Certes, en France, plus que partout ailleurs, il
faut compter avec l'imprévu, et on a vu d'autres projets, par exemple
celui sur l'impôt sur le revenu, figurant dans les programmes ministériels
et sur l'affiche du Palais-Bourbon depuis de longues années, traîner
sur la scène parlementaire, incapables de se muer en lois et de
devenir exécutoires.
Mais puisque, enflammés d'un beau zèle
que les maladresses de Rome ont singulièrement échauffé,
les pouvoirs publics veulent en finir avec ce problème troublant
et délicat des rapports des Églises et de l'État,
il faut espérer que, contre vents et marées, on aboutira.
Le projet du Cabinet Rouvier, par le souffle de
libéralisme qui l'anime, exempt de ces dispositions tatillonnes,
mesquines, vexatoires, qui caractérisaient celui de M. Combes, tout
bouillant de colère anticléricale, est de nature à
faciliter sa solution.
L'ancien président du Conseil traitait l'Église
et, par répercussion, les autres cultes en suspects, sinon en ennemis.
Aussi avait-il hérissé son projet, pour assurer à
l'État une prédominance qui est incontestable, de tous les
traits barbelés que sa hantise des dangers du cléricalisme
pouvait faire courir à la République lui avait suggérés.
Il avait multiplié les précautions
que le Gouvernement a le devoir de prendre pour se défendre contre
les empiétements traditionnels de l'Église, à un point
qui rendait l'exercice du culte - plutôt pour les confessions dissidentes
que pour celle-ci - précaire et instables.
La foi religieuse a déjà suffisamment
à lutter en France contre la guerre que lui fait la libre pensée
sans que la loi vienne encore par ses règlements tracassiers entraver
son développement et son expansion.
Il y a avait dans le projet Combes beaucoup à
faire pour le commissaire de police. L'ingérence du Gouvernement
dans les moindres détails de l'organisation du culte, de son fonctionnement,
s'y affirmait, y pesait de tout le poids du pouvoir séculier, à
chaque article. L'État y abusait vraiment de sa puissance en limitant,
par exemple, à un seul département, la fédération
des associations cultuelles, en soumettant leurs comptes au contrôle
permanent de ses représentants, en réduisant leur capital
à une portion ultra-congrue, en leur interdisant de faire appel
à leurs fidèles pour les besoins du culte autrement que par
des quêtes dans les temples, etc., etc. .Et nous ne parlons pas de
la mainmise brutale sur les édifices du culte, même ceux qui
sont la propriétés des différentes confessions et
du chiffre dérisoire des pensions de retraites accordées
à des ministres du culte, chargés, comme les pasteurs et
les rabbins, de famille et qui, du jour au lendemain, se retrouveraient
réduits à la misère !
Le projet du nouveau Cabinet
se
rapprochant de la proposition de loi de M. Briand, député,
tient compte, dans une mesure à laquelle il faut rendre justice,
des protestations énergiques soulevées dans les milieux protestants
et israélites, contre celui de l'ancien Cabinet qui, sans hostilité
préconçue et par le contre-coup d'une politique défensive
ne les visant pas, les maltraitait encore plus durement que l'Église
à laquelle il en voulait particulièrement.

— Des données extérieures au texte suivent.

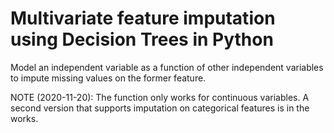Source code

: # Multivariate feature imputation using Decision Trees in Python

Model an independent variable as a function of other independent variables to impute missing values on the former feature.

NOTE (2020-11-20): The function only  works for continuous variables. A second version that supports imputation on categorical features
is in the works.

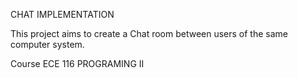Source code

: CHAT IMPLEMENTATION

This project aims to create a Chat room between users of the same computer system.

Course  ECE 116 PROGRAMING II
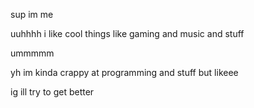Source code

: sup im me

uuhhhh i like cool things like gaming and music and stuff

ummmmm

yh im kinda crappy at programming and stuff but likeee

ig ill try to get better
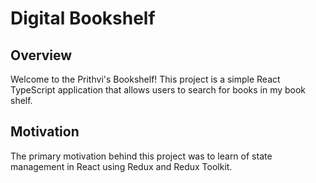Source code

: # Digital Bookshelf

## Overview

Welcome to the Prithvi's Bookshelf! This project is a simple React TypeScript application that allows users to search for books in my book shelf. 
## Motivation

The primary motivation behind this project was to learn of state management in React using Redux and Redux Toolkit. 

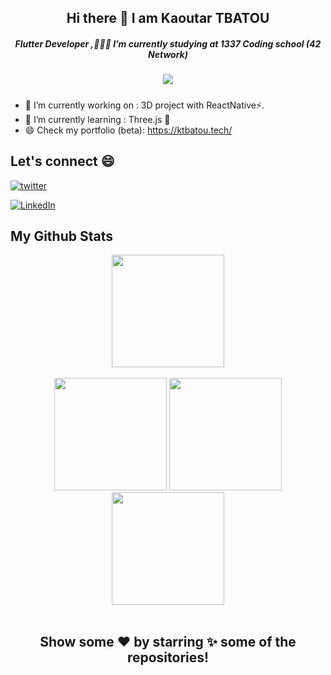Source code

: <!--Hello-->
<h2 align = "center">Hi there 👋 I am Kaoutar TBATOU</h2>

<!--Description-->
<div align="center">
<h5>Flutter Developer ,👨🏽‍💻 I’m currently studying at 1337 Coding school (42 Network)<h5>
<img src="https://komarev.com/ghpvc/?username=ktbatou&label=Profile%20views&color=0e75b6&style=flat"/>
</div>

- 🔭 I’m currently working on : 3D project with ReactNative⚡.
- 🌱 I’m currently learning : Three.js 🤔
- 😄 Check my portfolio (beta):  https://ktbatou.tech/

<!-- Lets Connect-->
## Let's connect  😄

 [![twitter][twitter-shield]][twitter-url]
 
 [![LinkedIn][linkedin-shield]][linkedin-url]
 

<!--stats-->
## My Github Stats
<div align ="center">
 <div align ="center">
<img align="center" height="180em" src="https://github-profile-summary-cards.vercel.app/api/cards/profile-details?username=ktbatou&theme=dracula" />
 </div>
  <br/>
  <img height="180em" src="https://github-profile-summary-cards.vercel.app/api/cards/productive-time?username=ktbatou&theme=dracula"/>
  <img height="180em" src="https://github-profile-summary-cards.vercel.app/api/cards/stats?username=ktbatou&theme=dracula"/>
  <img height="180em" src="https://github-profile-summary-cards.vercel.app/api/cards/repos-per-language?username=ktbatou&theme=dracula"/>
  </div>
  </br>
  <!-- Show love-->

<h2 align="center"> Show some ❤️ by starring ✨ some of the repositories! </h2>

[twitter-shield]: 
https://img.shields.io/badge/Twitter-1DA1F2?style=for-the-badge&logo=twitter&logoColor=white
[twitter-url]: https://twitter.com/Kaoutar_TBATOU

[linkedin-shield]: https://img.shields.io/badge/LinkedIn-0077B5?style=for-the-badge&logo=linkedin&logoColor=white
[linkedin-url]: https://www.linkedin.com/in/ktbatou/
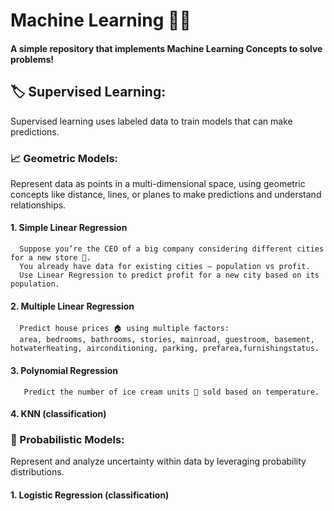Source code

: # Machine Learning 🤖✨
#### A simple repository that implements Machine Learning Concepts to solve problems!

## 🏷️ Supervised Learning:
Supervised learning uses labeled data to train models that can make predictions.

### 📈 Geometric Models:
Represent data as points in a multi-dimensional space, using geometric concepts like distance, lines, or planes to make predictions and understand relationships. 

   #### 1. Simple Linear Regression
      Suppose you’re the CEO of a big company considering different cities for a new store 🏪.
      You already have data for existing cities — population vs profit.
      Use Linear Regression to predict profit for a new city based on its population.
  
   #### 2. Multiple Linear Regression
      Predict house prices 🏠 using multiple factors:
      area, bedrooms, bathrooms, stories, mainroad, guestroom, basement, hotwaterheating, airconditioning, parking, prefarea,furnishingstatus.
  
  #### 3. Polynomial Regression
       Predict the number of ice cream units 🍦 sold based on temperature.
  
  #### 4. KNN (classification)

### 🎲 Probabilistic Models:
Represent and analyze uncertainty within data by leveraging probability distributions.

   #### 1. Logistic Regression (classification)
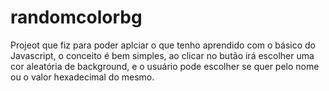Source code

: # randomcolorbg
Projeot que fiz para poder aplciar o que tenho aprendido com o básico do Javascript, o conceito é bem simples, ao clicar no butão irá escolher uma cor aleatória de background, e o usuário pode escolher se quer pelo nome ou o valor hexadecimal do mesmo.
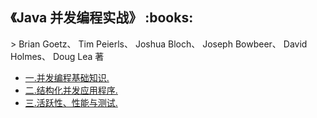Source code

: <h2>《Java 并发编程实战》 :books: </h2> 
> Brian Goetz、 Tim Peierls、 Joshua Bloch、 Joseph Bowbeer、 David Holmes、 Doug Lea 著   

* <a href="https://github.com/wuping5719/MyCNBlogs/blob/master/Reading-Notes/JavaConcurrencyInPractice/ConcurrencyInPractice-1.md">一.并发编程基础知识.</a>
* <a href="https://github.com/wuping5719/MyCNBlogs/blob/master/Reading-Notes/JavaConcurrencyInPractice/ConcurrencyInPractice-2.md">二.结构化并发应用程序.</a>
* <a href="https://github.com/wuping5719/MyCNBlogs/blob/master/Reading-Notes/JavaConcurrencyInPractice/ConcurrencyInPractice-3.md">三.活跃性、性能与测试.</a>
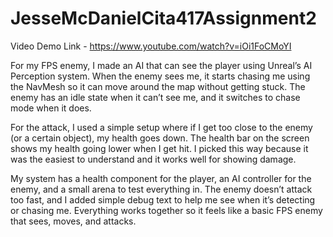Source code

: # JesseMcDanielCita417Assignment2

Video Demo Link - https://www.youtube.com/watch?v=iOi1FoCMoYI 

For my FPS enemy, I made an AI that can see the player using Unreal’s AI Perception system. When the enemy sees me, it starts chasing me using the NavMesh so it can move around the map without getting stuck. The enemy has an idle state when it can’t see me, and it switches to chase mode when it does.

For the attack, I used a simple setup where if I get too close to the enemy (or a certain object), my health goes down. The health bar on the screen shows my health going lower when I get hit. I picked this way because it was the easiest to understand and it works well for showing damage.

My system has a health component for the player, an AI controller for the enemy, and a small arena to test everything in. The enemy doesn’t attack too fast, and I added simple debug text to help me see when it’s detecting or chasing me. Everything works together so it feels like a basic FPS enemy that sees, moves, and attacks.
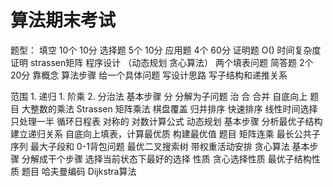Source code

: # 算法期末考试

题型：
    填空 10个 10分
    选择题 5个 10分
    应用题 4个 60分
        证明题 O() 时间复杂度证明 strassen矩阵
        程序设计 （动态规划 贪心算法）
        两个填表问题
    简答题 2个 20分
        靠概念 算法步骤
        给一个具体问题 写设计思路 写子结构和递推关系

范围
    1. 递归
       1.  阶乘
    2. 分治法
        基本步骤
            分 分解为子问题
            治
            合 合并 自底向上
        题目
            大整数的乘法
            Strassen 矩阵乘法
            棋盘覆盖
            归并排序
            快速排序
            线性时间选择 只处理一半
            循环日程表 对称的
            对数计算公式
    动态规划
        基本步骤
            分析最优子结构
            建立递归关系
            自底向上填表，计算最优质
            构建最优值
        题目
            矩阵连乘
            最长公共子序列
            最大子段和
            0-1背包问题
            最优二叉搜索树
            带权重活动安排
    贪心算法
        基本步骤
            分解成干个步骤
            选择当前状态下最好的选择
        性质
            贪心选择性质
            最优子结构性质
        题目
            哈夫曼编码
            Dijkstra算法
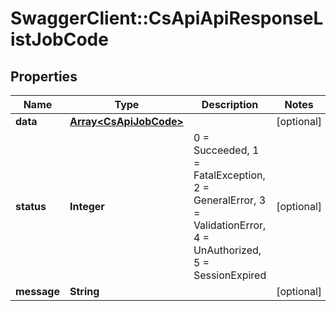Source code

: # SwaggerClient::CsApiApiResponseListJobCode

## Properties
Name | Type | Description | Notes
------------ | ------------- | ------------- | -------------
**data** | [**Array&lt;CsApiJobCode&gt;**](CsApiJobCode.md) |  | [optional] 
**status** | **Integer** | 0 &#x3D; Succeeded, 1 &#x3D; FatalException, 2 &#x3D; GeneralError, 3 &#x3D; ValidationError, 4 &#x3D; UnAuthorized, 5 &#x3D; SessionExpired | [optional] 
**message** | **String** |  | [optional] 


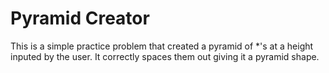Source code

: # Pyramid Creator
This is a simple practice problem that created a pyramid of *'s at a height inputed by the user. It correctly spaces them out giving it a pyramid shape.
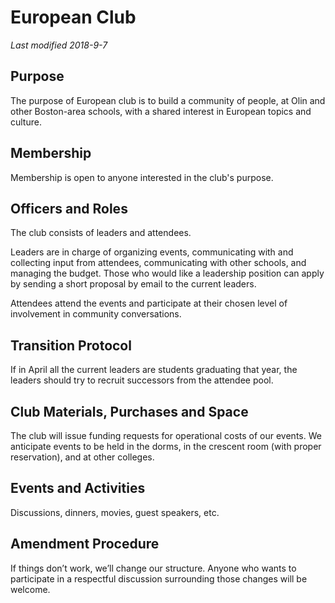 # European Club
_Last modified 2018-9-7_

## Purpose
The purpose of European club is to build a community of people, at Olin and other Boston-area schools, with a shared interest in European topics and culture. 

## Membership
Membership is open to anyone interested in the club's purpose.

## Officers and Roles
The club consists of leaders and attendees.

Leaders are in charge of organizing events, communicating with and collecting input from attendees, communicating with other schools, and managing the budget. Those who would like a leadership position can apply by sending a short proposal by email to the current leaders.

Attendees attend the events and participate at their chosen level of involvement in community conversations.

## Transition Protocol
If in April all the current leaders are students graduating that year, the leaders should try to recruit successors from the attendee pool.

## Club Materials, Purchases and Space
The club will issue funding requests for operational costs of our events. We anticipate events to be held in the dorms, in the crescent room (with proper reservation), and at other colleges.

## Events and Activities
Discussions, dinners, movies, guest speakers, etc.

## Amendment Procedure
If things don’t work, we’ll change our structure. Anyone who wants to participate in a respectful discussion surrounding those changes will be welcome.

L'esprit du projet Rouvier se trouve parfaitement
défini par cette phrase du court exposé de motifs qui le
précède :
Comme
la commission, nous voulons garantir le libre exercice des cultes, et cette
liberté ne doit avoir d'autres limites que celles qui sont imposées
par l'ordre public.
On ne saurait mieux déterminer la sphère
dans laquelle l'action de l'État peut s'exercer, sans porter d'atteinte
sérieuse à la liberté primordiale de l'exercice de
la religion.
Reste à examiner si les dispositions du projet
reflètent vraiment cet esprit de liberté et de justice, si
elles s'en inspirent.
On ne doit pas méconnaître que les
lignes principales trahissent un effort vers cette Séparation qui
doit assurer les droits de l'État sans restreindre ceux de la conscience
religieuse. Ce ne sera pas la réalisation de l'idéal des
démocraties modernes, que celle des États-Unis a d'ailleurs
pleinement atteint, l'Église libre dans l'État libre, mais
ce sera, en somme, au milieu des complications de la politique religieuse,
un compromis fort acceptable, un régime transitoire entre celui
de la tutelle de l'État et celui de l'autonomie, de l'indépendance
absolue qui n'est pas possible pour le moment.

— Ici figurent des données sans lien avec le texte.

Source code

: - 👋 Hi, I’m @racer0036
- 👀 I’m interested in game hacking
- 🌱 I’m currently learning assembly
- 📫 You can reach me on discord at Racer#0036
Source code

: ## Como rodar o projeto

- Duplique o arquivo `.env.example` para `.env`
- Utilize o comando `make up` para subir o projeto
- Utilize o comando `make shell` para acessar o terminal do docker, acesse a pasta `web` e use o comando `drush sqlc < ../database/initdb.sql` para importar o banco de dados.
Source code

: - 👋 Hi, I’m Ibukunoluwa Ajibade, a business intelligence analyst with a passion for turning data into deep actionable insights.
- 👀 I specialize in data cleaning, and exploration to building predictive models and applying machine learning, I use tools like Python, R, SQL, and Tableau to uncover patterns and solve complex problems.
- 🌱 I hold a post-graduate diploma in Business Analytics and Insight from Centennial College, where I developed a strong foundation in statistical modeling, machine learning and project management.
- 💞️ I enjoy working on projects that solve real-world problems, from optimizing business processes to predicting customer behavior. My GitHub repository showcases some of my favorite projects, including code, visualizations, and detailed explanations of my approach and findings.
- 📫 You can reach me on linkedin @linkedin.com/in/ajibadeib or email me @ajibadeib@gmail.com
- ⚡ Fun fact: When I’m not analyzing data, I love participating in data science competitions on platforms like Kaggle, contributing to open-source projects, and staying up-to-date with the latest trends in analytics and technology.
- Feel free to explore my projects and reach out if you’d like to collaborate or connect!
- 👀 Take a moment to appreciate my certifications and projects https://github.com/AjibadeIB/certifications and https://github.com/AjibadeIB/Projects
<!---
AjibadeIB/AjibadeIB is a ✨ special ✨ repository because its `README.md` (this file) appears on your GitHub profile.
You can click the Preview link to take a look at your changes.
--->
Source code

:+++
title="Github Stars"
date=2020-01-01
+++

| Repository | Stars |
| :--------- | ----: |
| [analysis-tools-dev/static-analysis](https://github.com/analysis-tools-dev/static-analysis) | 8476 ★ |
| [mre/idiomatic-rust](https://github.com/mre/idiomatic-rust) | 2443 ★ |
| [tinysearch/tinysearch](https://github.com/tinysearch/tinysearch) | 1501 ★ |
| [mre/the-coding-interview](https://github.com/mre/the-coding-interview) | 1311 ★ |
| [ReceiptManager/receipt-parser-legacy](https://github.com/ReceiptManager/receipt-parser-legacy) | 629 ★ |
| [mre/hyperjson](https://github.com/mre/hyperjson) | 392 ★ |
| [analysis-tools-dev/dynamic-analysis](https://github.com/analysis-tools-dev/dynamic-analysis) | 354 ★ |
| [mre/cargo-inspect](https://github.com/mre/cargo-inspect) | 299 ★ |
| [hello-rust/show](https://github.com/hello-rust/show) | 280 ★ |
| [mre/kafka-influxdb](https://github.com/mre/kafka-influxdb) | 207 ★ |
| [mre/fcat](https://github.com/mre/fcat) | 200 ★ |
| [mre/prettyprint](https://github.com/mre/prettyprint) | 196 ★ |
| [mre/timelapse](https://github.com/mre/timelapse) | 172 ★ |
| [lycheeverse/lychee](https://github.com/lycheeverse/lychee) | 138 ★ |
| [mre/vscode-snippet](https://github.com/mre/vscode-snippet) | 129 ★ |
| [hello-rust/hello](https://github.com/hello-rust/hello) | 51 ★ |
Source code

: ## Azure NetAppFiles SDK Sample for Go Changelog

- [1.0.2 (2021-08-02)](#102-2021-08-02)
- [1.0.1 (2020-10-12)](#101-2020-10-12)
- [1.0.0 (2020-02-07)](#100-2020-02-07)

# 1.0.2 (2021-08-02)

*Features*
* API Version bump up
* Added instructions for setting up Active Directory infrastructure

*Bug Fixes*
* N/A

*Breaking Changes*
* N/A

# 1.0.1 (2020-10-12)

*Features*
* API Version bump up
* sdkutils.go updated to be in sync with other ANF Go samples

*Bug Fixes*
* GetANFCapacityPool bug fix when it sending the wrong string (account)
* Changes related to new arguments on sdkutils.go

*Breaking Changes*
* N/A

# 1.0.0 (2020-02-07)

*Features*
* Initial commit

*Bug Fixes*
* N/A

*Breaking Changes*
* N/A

Ainsi la dévolution aux associations cultuelles
de leurs biens s'opère, dans le projet Rouvier, par les soins des
établissements eux-mêmes et non plus, comme dans le projet
Combes, par un acte de pouvoir exécutif. Le transfert a lieu sans
immixtion de l'État.
Point particulièrement intéressant
pour le culte israélite, les unions d'associations formées
pour la célébration d'un culte ne seront pas limité
à un seul département, ce qui aurait porté un coup
mortel à tant de nos Communautés de province, incapables
de se suffire à elles-mêmes ; elles pourront englober dix
départements, ressort moyen des circonscriptions consistoriales
actuelles. Bien plus, le projet autorise des unions embrassant un plus
grand nombre de départements, mais alors que les premières
jouiront de la capacité juridique, les secondes en seront dépourvues.

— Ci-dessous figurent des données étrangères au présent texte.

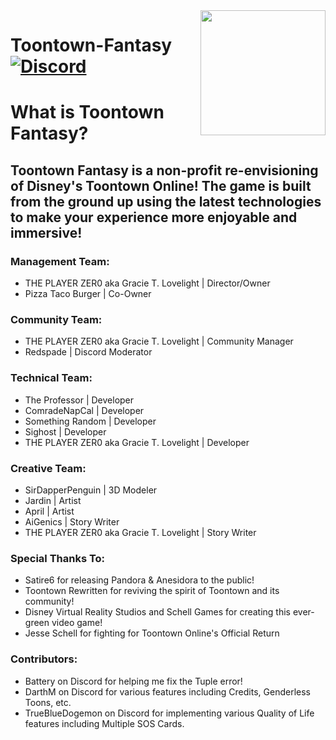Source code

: <img src="https://github.com/PLAYER-ZER0-STUDIOS-Toontown-Fantasy/Toontown_Fantasy/blob/main/assets/images/github-logo/fantasy-logo.png" align="right" width="200" />

# Toontown-Fantasy [![Discord][discordImg]][discordLink]

# What is Toontown Fantasy?
 
## Toontown Fantasy is a non-profit re-envisioning of Disney's Toontown Online! The game is built from the ground up using the latest technologies to make your experience more enjoyable and immersive!

### Management Team:
* THE PLAYER ZER0 aka Gracie T. Lovelight | Director/Owner
* Pizza Taco Burger | Co-Owner

### Community Team:

* THE PLAYER ZER0 aka Gracie T. Lovelight | Community Manager
* Redspade | Discord Moderator

### Technical Team:
* The Professor | Developer
* ComradeNapCal | Developer
* Something Random | Developer
* Sighost | Developer
* THE PLAYER ZER0 aka Gracie T. Lovelight | Developer

### Creative Team:
* SirDapperPenguin | 3D Modeler
* Jardin | Artist
* April | Artist
* AiGenics | Story Writer
* THE PLAYER ZER0 aka Gracie T. Lovelight | Story Writer

### Special Thanks To:
* Satire6 for releasing Pandora & Anesidora to the public!
* Toontown Rewritten for reviving the spirit of Toontown and its community!
* Disney Virtual Reality Studios and Schell Games for creating this ever-green video game!
* Jesse Schell for fighting for Toontown Online's Official Return

### Contributors:
* Battery on Discord for helping me fix the Tuple error!
* DarthM on Discord for various features including Credits, Genderless Toons, etc.
* TrueBlueDogemon on Discord for implementing various Quality of Life features including Multiple SOS Cards.

[discordImg]: https://img.shields.io/badge/Discord-PLAYER%20ZER0%20STUDIOS-7289DA?logo=discord&logoWidth=18&colorB=7289DA&style=for-the-badge

[discordLink]: https://discord.com/invite/9fgW8jAaf6/
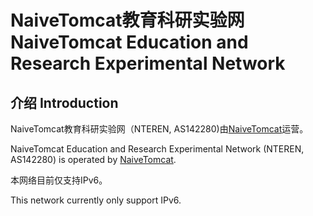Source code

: # NaiveTomcat教育科研实验网 NaiveTomcat Education and Research Experimental Network

## 介绍 Introduction

NaiveTomcat教育科研实验网（NTEREN, AS142280)由[NaiveTomcat](https://blog.naivetomcat.cn/)运营。

NaiveTomcat Education and Research Experimental Network (NTEREN, AS142280) is operated by [NaiveTomcat](https://blog.naivetomcat.cn/).

本网络目前仅支持IPv6。

This network currently only support IPv6.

D'une façon générale, l'organisation
actuelle du culte israélite ne sera pas sensiblement modifiée.
Toutes les restrictions des nationalité de
domicile, imposées par le projet Combes aux fonctionnaires des cultes
disparaissent. Les quêtes et collectes, pour subvenir aux frais du
culte, ne sont pas limitées à l'enceinte même des temples.
Leur comptabilité n'est plus soumise, comme dans le précédent
projet, au contrôle inquisitorial des représentants de l'État.
La disposition de leur capital est réglée
dans un esprit beaucoup plus large.
D'ailleurs, par la publication que nous ferons du
projet ministériel, le lecteur se rendra compte que l'équité
et le sentiment de justice y ont plus de place que dans celui qu'avait
conçu, dans la fièvre de la bataille, le précédent
président du Conseil.
On y remarque un souci visible, tout en sauvegardant
les droits de l'État, de ménager les susceptibilités
légitimes des différentes confessions, de leur rendre, sinon
la vie libre, du moins la vie possible, aisée, ce dont ne semblait
avoir aucunement cure M. Combes.
Maintenant, il est évident que le projet
en question n'est pas ne varietur. Il est susceptible d'améliorations
et même, hélas ! il faut nous y attendre, d'aggravations.
Mais il offre un terrain de discussion. Les mailles
de son canevas ne sont pas serrées de façon à y étrangler
la liberté du culte.
Exprimons le vœu que les reprises que le Parlement
sera appelé à faire à ce tissu, à ce texte
législatif, ne le déformeront pas trop et n'en feront pas
une camisole de force pour les confessions religieuses qui veulent, à
leur tour, éprouver les bienfaits de la démocratie du XX°siècle.